Not too bad for an off day.
Four of us decide to wake up early and get a spinning class in. Two girls and two guys. I've heard horror stories about these things but I figured I should be fine because I've been hitting the gym pretty consistently the last couple of months. I was wrong. They take that shit seriously. You have to put on special shoes and all that. I thought I was gonna die. As a matter of fact, I did die for like a half a second. It was the longest 45 minutes of my life but that was because I had a thick Champion hoody on like an idiot.
Poor Drake. (@YourFavoriteZoe} pic.twitter.com/PNldtEHfbX
But it was his fault. Look at him before tip-off, sleeping with the enemy:
“@RoFloESPN: Bruh. #Uconn #FinalFour #Drake RT @JenksCSN @ATXANT10 @TylerTrout22 pic.twitter.com/UV5S3BoPhP”Richard Hamilton!

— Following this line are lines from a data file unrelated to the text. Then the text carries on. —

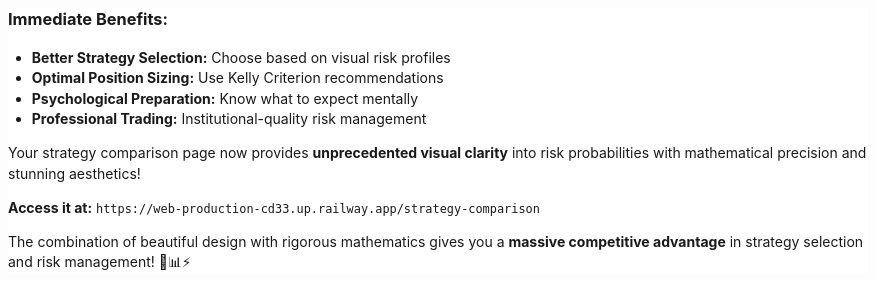 ### **Immediate Benefits:**
- **Better Strategy Selection:** Choose based on visual risk profiles
- **Optimal Position Sizing:** Use Kelly Criterion recommendations
- **Psychological Preparation:** Know what to expect mentally
- **Professional Trading:** Institutional-quality risk management

Your strategy comparison page now provides **unprecedented visual clarity** into risk probabilities with mathematical precision and stunning aesthetics! 

**Access it at:** `https://web-production-cd33.up.railway.app/strategy-comparison`

The combination of beautiful design with rigorous mathematics gives you a **massive competitive advantage** in strategy selection and risk management! 🎨📊⚡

Damnmit Jimmy! He can't stay out of his own way. But back to the game. Who wouldv'e thought that UConn would win the chip? Not this guy:
But it must've been worth it because someone gave him seats to the game. He can tell his grandkids about it. He still might want to cover that up with a coy fish or a tribal or something. Anyway Shabazz Napier and Ryan Boatwright went the fuck off and it was beautiful to see in person. They were taking Kentucky's cookies on defense and cooking up a storm on offense. Let's not overlook the job that Kevin Ollie has done, though. Da gawd Jim Calhoun handpicked him and of course he was right. Ollie will be having NBA teams at his door soon, but he should stay and rebuild a dynasty in Storrs. I'm a North Carolina fan but I root for the Big East and UConn will forever be a Big East to team to me. The scene was beautiful once the fireworks went off and the confetti fell:
UConn 2014 National Champs: https://t.co/fceEprk8M1
The UConn fans were out of control and one fan outside turned down taxi rides to his hotel because he was already on a cloud. Whoever put money on UConn to win before the season started is a rich man. They were 35-to-1 before the tournament started. Although the Calipari ruined the last game, the Wisconsin/Kentucky classic and Drake made the trip worth it.